Lamb burgers with bulgur and mint
Instructions:
- BULGUR:
- ¾ cup medium-coarse or coarse bulgur;
- 1½ cups hot water.
- BURGERS:
- 1 pound ground lamb;
- 1 cup grated yellow onion (about 1 medium);
- ½ cup finely chopped fresh mint;
- ¼ cup finely chopped fresh flat-leaf parsley;
- 2 cloves garlic, minced;
- 1 tablespoon ground cumin;
- 1 teaspoon freshly ground black pepper;
- 1 teaspoon fine sea salt;
- ½ teaspoon ground cinnamon;
- ½ teaspoon Aleppo pepper, or 2 pinches cayenne pepper.

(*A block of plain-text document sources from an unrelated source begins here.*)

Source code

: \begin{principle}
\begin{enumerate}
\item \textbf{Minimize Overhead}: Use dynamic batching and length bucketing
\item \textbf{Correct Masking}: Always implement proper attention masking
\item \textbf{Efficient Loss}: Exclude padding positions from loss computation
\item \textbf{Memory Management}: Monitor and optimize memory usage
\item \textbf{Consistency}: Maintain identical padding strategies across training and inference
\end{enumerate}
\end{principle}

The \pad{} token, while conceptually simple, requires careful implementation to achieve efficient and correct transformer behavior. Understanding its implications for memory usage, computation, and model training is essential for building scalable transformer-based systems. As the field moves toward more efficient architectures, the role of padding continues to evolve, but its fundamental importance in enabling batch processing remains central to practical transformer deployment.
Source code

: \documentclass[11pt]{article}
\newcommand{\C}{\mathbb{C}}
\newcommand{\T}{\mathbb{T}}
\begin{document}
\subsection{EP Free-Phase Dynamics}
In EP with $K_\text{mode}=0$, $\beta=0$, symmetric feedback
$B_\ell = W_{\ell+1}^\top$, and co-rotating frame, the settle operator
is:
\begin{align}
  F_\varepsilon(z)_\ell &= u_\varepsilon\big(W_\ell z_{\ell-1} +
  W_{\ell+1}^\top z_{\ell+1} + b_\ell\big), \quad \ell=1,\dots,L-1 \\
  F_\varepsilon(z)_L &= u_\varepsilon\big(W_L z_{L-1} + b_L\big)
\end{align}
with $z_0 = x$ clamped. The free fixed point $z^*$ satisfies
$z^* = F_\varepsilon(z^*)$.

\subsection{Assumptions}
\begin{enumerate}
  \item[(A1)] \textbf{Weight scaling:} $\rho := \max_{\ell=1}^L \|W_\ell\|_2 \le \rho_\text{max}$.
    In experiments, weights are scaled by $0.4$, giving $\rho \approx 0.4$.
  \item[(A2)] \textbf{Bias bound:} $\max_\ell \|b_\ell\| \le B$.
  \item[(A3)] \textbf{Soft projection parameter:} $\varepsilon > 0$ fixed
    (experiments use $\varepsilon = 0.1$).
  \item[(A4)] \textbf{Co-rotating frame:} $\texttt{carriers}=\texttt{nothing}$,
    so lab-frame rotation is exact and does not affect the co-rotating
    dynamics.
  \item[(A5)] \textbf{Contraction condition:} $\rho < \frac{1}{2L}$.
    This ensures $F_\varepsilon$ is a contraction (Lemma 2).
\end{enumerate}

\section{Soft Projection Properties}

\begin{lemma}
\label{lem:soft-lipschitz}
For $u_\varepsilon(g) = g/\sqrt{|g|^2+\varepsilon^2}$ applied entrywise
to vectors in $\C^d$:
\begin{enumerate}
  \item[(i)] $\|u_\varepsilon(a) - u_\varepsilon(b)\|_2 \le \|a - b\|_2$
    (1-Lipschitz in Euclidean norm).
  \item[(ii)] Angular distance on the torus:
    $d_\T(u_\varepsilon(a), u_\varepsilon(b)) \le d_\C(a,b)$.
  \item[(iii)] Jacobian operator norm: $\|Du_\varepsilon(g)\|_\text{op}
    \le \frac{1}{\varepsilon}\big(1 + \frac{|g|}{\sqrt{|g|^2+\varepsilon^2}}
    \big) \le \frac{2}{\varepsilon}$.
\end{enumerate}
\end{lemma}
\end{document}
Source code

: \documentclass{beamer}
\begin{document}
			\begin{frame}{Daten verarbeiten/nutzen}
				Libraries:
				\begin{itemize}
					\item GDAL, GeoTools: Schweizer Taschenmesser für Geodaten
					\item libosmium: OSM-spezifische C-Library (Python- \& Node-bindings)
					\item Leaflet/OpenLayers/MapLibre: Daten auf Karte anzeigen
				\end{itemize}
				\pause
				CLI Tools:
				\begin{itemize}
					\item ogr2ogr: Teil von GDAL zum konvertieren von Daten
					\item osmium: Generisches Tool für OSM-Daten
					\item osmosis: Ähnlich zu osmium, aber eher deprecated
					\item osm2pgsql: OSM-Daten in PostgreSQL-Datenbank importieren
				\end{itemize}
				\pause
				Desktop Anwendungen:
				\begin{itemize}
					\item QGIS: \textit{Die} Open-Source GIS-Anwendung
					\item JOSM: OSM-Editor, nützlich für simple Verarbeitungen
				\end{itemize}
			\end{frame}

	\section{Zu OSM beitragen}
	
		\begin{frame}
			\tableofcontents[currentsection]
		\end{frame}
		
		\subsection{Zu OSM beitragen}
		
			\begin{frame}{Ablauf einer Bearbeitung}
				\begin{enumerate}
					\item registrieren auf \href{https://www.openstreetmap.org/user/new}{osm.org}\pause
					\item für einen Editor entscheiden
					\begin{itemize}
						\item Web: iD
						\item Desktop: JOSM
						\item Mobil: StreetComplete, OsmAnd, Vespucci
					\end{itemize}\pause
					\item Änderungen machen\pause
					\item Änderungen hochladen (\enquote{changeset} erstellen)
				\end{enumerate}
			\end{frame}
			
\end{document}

- Place the bulgur in a large bowl and cover with the hot water. Let sit at room temperature until much of the water is absorbed and the kernels are tender with a bit of chew, 20 to 30 minutes. Drain the bulgur in a fine-mesh sieve, pressing on the kernels Drain the bulgur in a fine-mesh sieve, pressing on the kernels with your hands to squeeze out as much water as you can.
- Position a rack about 6 inches from the heat and preheat the broiler. Oil a 12-inch cast-iron skillet or the bottom of a broiler pan.
- Return the bulgur to the bowl; add the lamb and all remaining ingredients. Combine the mixture thoroughly but gently with your hands, trying to handle as little as possible. Shape into 6 voluptuous burgers, each about 3 inches in diameter, and place them in a single layer in the prepared skillet or broiler pan.
- To finish, brush the burgers with olive oil and broil until they start browning on the top, about 10 minutes. Flip using a metal spatula, brush with oil again, and broil until nicely browned, about 5 more minutes. Allow to sit for a few minutes—as the meat cools you will be better able to taste the herbs and spices.
- TO GET A HEAD START: You can soak and drain the bulgur, as in step 1, a day ahead. Chill, covered. The burgers can be shaped up to 6 hours ahead. Place on a small baking sheet or a large plate, cover with plastic wrap, and chill.
- TO LIGHTEN IT: Have your butcher grind leg of lamb for leaner burgers. Brush the burgers generously with oil and broil a little less, about 12 minutes total.
- TO VARY IT: For a flavor boost, brush minted olive oil butter or rosemary oil on the burgers instead of olive oil.